Flying into Panamá immediately blew away my expectations and really set the tone for the rest of the trip.  From the sky you can see a complex metropolitan, equivalent in magnitude to New York, full of high rises sprawled around the bay.  As you begin to descend towards the airport your attention shifts to the outskirts of the city to the beautiful green forestation of the wetlands.

As we drove around the outskirts of the city to the City of Knowledge my anticipation and just sense of awe overwhelmed me. We had a brief meeting with Julio, the Head of Office of Wetlands International in Panamá and begun to discuss what we would be doing. It became apparent that Julio had handpicked our team to be diverse but pointed teams. We all had areas of expertise, in politics, different areas in science and communication.

All of this greatly amplified my excitement to get to work with Wetlands International.  The program was designed specifically to incorporate each of our individual talents in a manner that aided our common goal, preservation of the wetlands. The inclusion of field trips to the impacted areas, and talks with a number of experts including environmental attorneys, United Nations representatives, and journalists from local newspapers, we were able to have creative discussions that expanded our solution ideas.

Through trips to El Cerro Ancón, the Metropolitan Park, and the city all give you a first-hand experience of the interrelatedness and connection between Panamá City and the nature around it. When these trips were combined with the law system and media talks we were able to see the environmental issues in Panamá from many different perspectives. This allowed us to compare and contrast the different viewpoints to obtain a broader and, in my opinion, stronger understanding of the Panamanian environment.

Wetlands International, in what must have been an enormous amount of preparation, turned these three short days into a massively influential and effective educational program. I know my experience in Panamá will be something I pull from for the rest of my professional life.  I would like to thank Julio and Sander for an amazing trip and program.
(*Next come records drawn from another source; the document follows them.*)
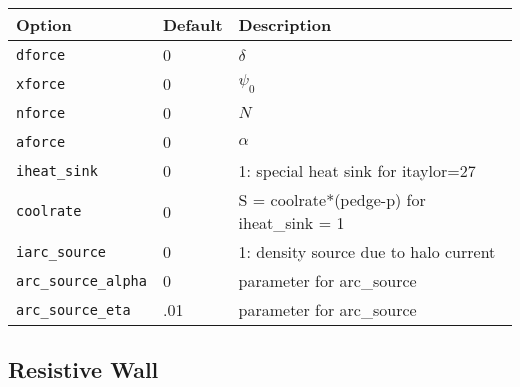 \begin{tabular}{llp{4.5in}}
  \textbf{Option}&\textbf{Default}&\textbf{Description}\\
  \hline
  \texttt{dforce}  & 0 &  $\delta$ \\
  \texttt{xforce}  & 0 &  $\psi_0$ \\
  \texttt{nforce}  & 0 &  $N$ \\
  \texttt{aforce}   & 0 &  $ \alpha $ \\
  \texttt{iheat\_sink}         & 0 & 1:  special heat sink for itaylor=27  \\
  \texttt{coolrate}            & 0 & S = coolrate*(pedge-p) for iheat\_sink = 1 \\
  \texttt{iarc\_source}        & 0 & 1: density source due to halo current \\
  \texttt{arc\_source\_alpha}  & 0 &   parameter for arc\_source \\
  \texttt{arc\_source\_eta}    & .01 & parameter for arc\_source

\end{tabular}
\subsection{Resistive Wall}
It is my hope that we can continue to serve Wetlands International by maintaining an open dialogue and continuing to work on our ideas at home. I know many of us are already looking for ways to return to Panamá and to continue to promote the importance of the wetlands.

Ethan Murray

TCU Global Academy

Photos by Ethan Murray & Sander Carpay

Other blogs & articles:

Jimmy Greene – Culture Quest Seeking Global Sustainability

Janette Quezada – Exploring the Truth

Katherine Pfeiffer – Exploring Panamá

Devin Rayburn – Learning and Fun in the Wetlands

TCU360 – Students reflect on Central American spring break

Ciudad del Saber – Presentación de estudiantes de TCU para la comunidad Ciudad del Saber (Spanish)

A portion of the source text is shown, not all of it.